→ **TASK DESCRIPTION**: Look for "contains" in each line of the records, and copy the lines that have it.

→ **RECORDS SUPPLIED**:

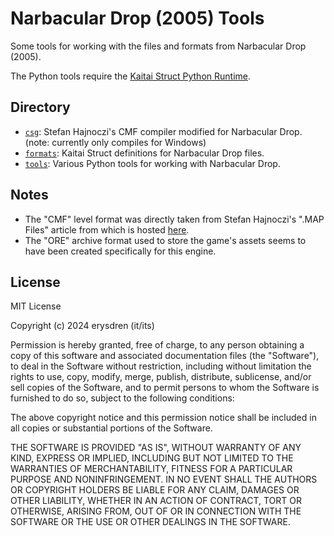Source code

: # Narbacular Drop (2005) Tools

Some tools for working with the files and formats from Narbacular Drop (2005).

The Python tools require the [Kaitai Struct Python Runtime](https://github.com/kaitai-io/kaitai_struct_python_runtime).

## Directory

- [`csg`](/csg/): Stefan Hajnoczi's CMF compiler modified for Narbacular Drop.
(note: currently only compiles for Windows)
- [`formats`](/formats/): Kaitai Struct definitions for Narbacular Drop files.
- [`tools`](/tools/): Various Python tools for working with Narbacular Drop.

## Notes

- The "CMF" level format was directly taken from Stefan Hajnoczi's ".MAP Files"
article from which is hosted [here](https://github.com/stefanha/map-files/).
- The "ORE" archive format used to store the game's assets seems to have been
created specifically for this engine.

## License

MIT License

Copyright (c) 2024 erysdren (it/its)

Permission is hereby granted, free of charge, to any person obtaining a copy
of this software and associated documentation files (the "Software"), to deal
in the Software without restriction, including without limitation the rights
to use, copy, modify, merge, publish, distribute, sublicense, and/or sell
copies of the Software, and to permit persons to whom the Software is
furnished to do so, subject to the following conditions:

The above copyright notice and this permission notice shall be included in all
copies or substantial portions of the Software.

THE SOFTWARE IS PROVIDED "AS IS", WITHOUT WARRANTY OF ANY KIND, EXPRESS OR
IMPLIED, INCLUDING BUT NOT LIMITED TO THE WARRANTIES OF MERCHANTABILITY,
FITNESS FOR A PARTICULAR PURPOSE AND NONINFRINGEMENT. IN NO EVENT SHALL THE
AUTHORS OR COPYRIGHT HOLDERS BE LIABLE FOR ANY CLAIM, DAMAGES OR OTHER
LIABILITY, WHETHER IN AN ACTION OF CONTRACT, TORT OR OTHERWISE, ARISING FROM,
OUT OF OR IN CONNECTION WITH THE SOFTWARE OR THE USE OR OTHER DEALINGS IN THE
SOFTWARE.
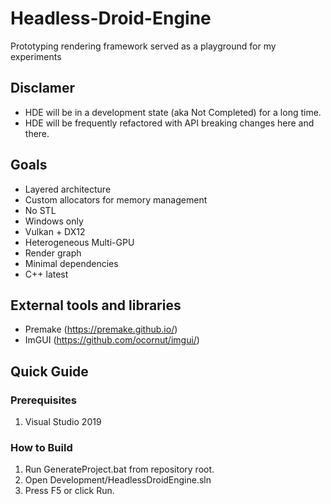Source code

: # Headless-Droid-Engine
Prototyping rendering framework served as a playground for my experiments

## Disclamer
* HDE will be in a development state (aka Not Completed) for a long time.
* HDE will be frequently refactored with API breaking changes here and there.

## Goals
* Layered architecture
* Custom allocators for memory management
* No STL
* Windows only
* Vulkan + DX12
* Heterogeneous Multi-GPU
* Render graph
* Minimal dependencies
* C++ latest

## External tools and libraries
* Premake (https://premake.github.io/)
* ImGUI (https://github.com/ocornut/imgui/)

## Quick Guide
### Prerequisites
1. Visual Studio 2019

### How to Build
1. Run GenerateProject.bat from repository root.
2. Open Development/HeadlessDroidEngine.sln
3. Press F5 or click Run.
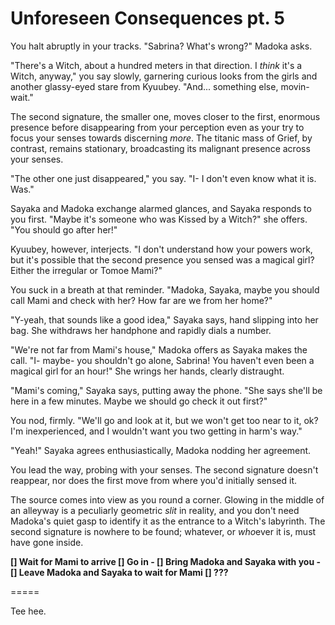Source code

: # Unforeseen Consequences pt. 5

You halt abruptly in your tracks. "Sabrina? What's wrong?" Madoka asks.

"There's a Witch, about a hundred meters in that direction. I *think* it's a Witch, anyway," you say slowly, garnering curious looks from the girls and another glassy-eyed stare from Kyuubey. "And... something else, movin- wait."

The second signature, the smaller one, moves closer to the first, enormous presence before disappearing from your perception even as your try to focus your senses towards discerning *more*. The titanic mass of Grief, by contrast, remains stationary, broadcasting its malignant presence across your senses.

"The other one just disappeared," you say. "I- I don't even know what it is. Was."

Sayaka and Madoka exchange alarmed glances, and Sayaka responds to you first. "Maybe it's someone who was Kissed by a Witch?" she offers. "You should go after her!"

Kyuubey, however, interjects. "I don't understand how your powers work, but it's possible that the second presence you sensed was a magical girl? Either the irregular or Tomoe Mami?"

You suck in a breath at that reminder. "Madoka, Sayaka, maybe you should call Mami and check with her? How far are we from her home?"

"Y-yeah, that sounds like a good idea," Sayaka says, hand slipping into her bag. She withdraws her handphone and rapidly dials a number.

"We're not far from Mami's house," Madoka offers as Sayaka makes the call. "I- maybe- you shouldn't go alone, Sabrina! You haven't even been a magical girl for an hour!" She wrings her hands, clearly distraught.

"Mami's coming," Sayaka says, putting away the phone. "She says she'll be here in a few minutes. Maybe we should go check it out first?"

You nod, firmly. "We'll go and look at it, but we won't get too near to it, ok? I'm inexperienced, and I wouldn't want you two getting in harm's way."

"Yeah!" Sayaka agrees enthusiastically, Madoka nodding her agreement.

You lead the way, probing with your senses. The second signature doesn't reappear, nor does the first move from where you'd initially sensed it.

The source comes into view as you round a corner. Glowing in the middle of an alleyway is a peculiarly geometric *slit* in reality, and you don't need Madoka's quiet gasp to identify it as the entrance to a Witch's labyrinth. The second signature is nowhere to be found; whatever, or *who*ever it is, must have gone inside.

**\[] Wait for Mami to arrive
\[] Go in
\- \[] Bring Madoka and Sayaka with you
\- \[] Leave Madoka and Sayaka to wait for Mami
\[] ???**

\=====​

Tee hee.
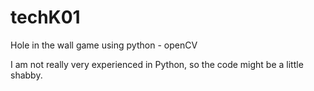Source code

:techK01
=======

Hole in the wall game using python - openCV

I am not really very experienced in Python, so the code might be a little shabby.

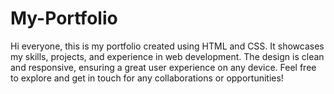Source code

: # My-Portfolio
Hi everyone, this is my portfolio created using HTML and CSS. It showcases my skills, projects, and experience in web development. The design is clean and responsive, ensuring a great user experience on any device. Feel free to explore and get in touch for any collaborations or opportunities!
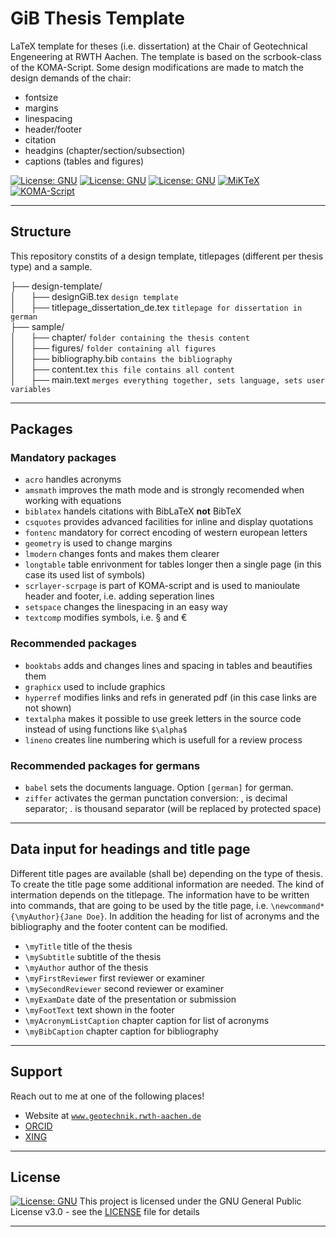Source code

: # GiB Thesis Template
LaTeX template for theses (i.e. dissertation) at the Chair of Geotechnical Engeneering at RWTH Aachen.
The template is based on the scrbook-class of the KOMA-Script. Some design modifications are made to match the design demands of the chair:
* fontsize
* margins
* linespacing
* header/footer
* citation
* headgins (chapter/section/subsection)
* captions (tables and figures)

[![License: GNU](https://img.shields.io/github/license/froido/gib-latex-template?style=flat-square)](LICENSE)
[![License: GNU](https://img.shields.io/github/release-date/froido/gib-latex-template?style=flat-square)](https://github.com/froido/gib-latex-template/releases)
[![License: GNU](https://img.shields.io/github/v/release/froido/gib-latex-template?style=flat-square)](https://github.com/froido/gib-latex-template/releases)
[![MiKTeX](https://img.shields.io/static/v1?label=LaTeX&message=MiKTeX&color=5269A9&style=flat-square&logo=latex)](https://miktex.org/)
[![KOMA-Script](https://img.shields.io/static/v1?label=LaTeX&message=KOMA-Script&color=5269A9&style=flat-square&logo=latex)](https://komascript.de/)

---

## Structure
This repository constits of a design template, titlepages (different per thesis type) and a sample.

├── design-template/  
│&nbsp;&nbsp;&nbsp;&nbsp;&nbsp;&nbsp;├── designGiB.tex `design template`  
│&nbsp;&nbsp;&nbsp;&nbsp;&nbsp;&nbsp;├── titlepage_dissertation_de.tex `titlepage for dissertation in german`  
├── sample/  
│&nbsp;&nbsp;&nbsp;&nbsp;&nbsp;&nbsp;├── chapter/ `folder containing the thesis content`  
│&nbsp;&nbsp;&nbsp;&nbsp;&nbsp;&nbsp;├── figures/ `folder containing all figures`  
│&nbsp;&nbsp;&nbsp;&nbsp;&nbsp;&nbsp;├── bibliography.bib `contains the bibliography`  
│&nbsp;&nbsp;&nbsp;&nbsp;&nbsp;&nbsp;├── content.tex `this file contains all content`  
│&nbsp;&nbsp;&nbsp;&nbsp;&nbsp;&nbsp;├── main.text `merges everything together, sets language, sets user variables`

---

## Packages
### Mandatory packages
* `acro` handles acronyms
* `amsmath` improves the math mode and is strongly recomended when working with equations
* `biblatex` handels citations with BibLaTeX __not__ BibTeX
* `csquotes` provides advanced facilities for inline and display quotations
* `fontenc` mandatory for correct encoding of western european letters
* `geometry` is used to change margins
* `lmodern` changes fonts and makes them clearer
* `longtable` table enrivonment for tables longer then a single page (in this case its used list of symbols)
* `scrlayer-scrpage` is part of KOMA-script and is used to manioulate header and footer, i.e. adding seperation lines
* `setspace` changes the linespacing in an easy way
* `textcomp` modifies symbols, i.e. § and €

### Recommended packages
* `booktabs` adds and changes lines and spacing in tables and beautifies them
* `graphicx` used to include graphics
* `hyperref` modifies links and refs in generated pdf (in this case links are not shown)
* `textalpha` makes it possible to use greek letters in the source code instead of using functions like `$\alpha$`
* `lineno` creates line numbering which is usefull for a review process


### Recommended packages for germans
* `babel` sets the documents language. Option `[german]` for german.
* `ziffer` activates the german punctation conversion: , is decimal separator; . is thousand separator (will be replaced by protected space)

---

## Data input for headings and title page
Different title pages are available (shall be) depending on the type of thesis. To create the title page some additional information are needed. The kind of intermation depends on the titlepage. The information have to be written into commands, that are going to be used by the title page, i.e. `\newcommand*{\myAuthor}{Jane Doe}`. In addition the heading for list of acronyms and the bibliography and the footer content can be modified.

* `\myTitle` title of the thesis
* `\mySubtitle` subtitle of the thesis
* `\myAuthor` author of the thesis
* `\myFirstReviewer` first reviewer or examiner
* `\mySecondReviewer` second reviewer or examiner
* `\myExamDate` date of the presentation or submission
* `\myFootText` text shown in the footer
* `\myAcronymListCaption` chapter caption for list of acronyms
* `\myBibCaption` chapter caption for bibliography

---

## Support

Reach out to me at one of the following places!

- Website at <a href="http://www.geotechnik.rwth-aachen.de/index.php?section=Biebricher_en" target="_blank">`www.geotechnik.rwth-aachen.de`</a>
- <a href="https://orcid.org/0000-0001-9018-3485" target="_blank">ORCID</a>
- <a href="https://www.xing.com/profile/SvenF_Biebricher" target="_blank">XING</a>

---

## License

[![License: GNU](https://img.shields.io/github/license/froido/gib-latex-template?style=flat-square)](LICENSE)
This project is licensed under the GNU General Public License v3.0 - see the [LICENSE](LICENSE) file for details

---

→ **OUTPUT OF THE TASK**:
│&nbsp;&nbsp;&nbsp;&nbsp;&nbsp;&nbsp;├── bibliography.bib `contains the bibliography`  
│&nbsp;&nbsp;&nbsp;&nbsp;&nbsp;&nbsp;├── content.tex `this file contains all content`  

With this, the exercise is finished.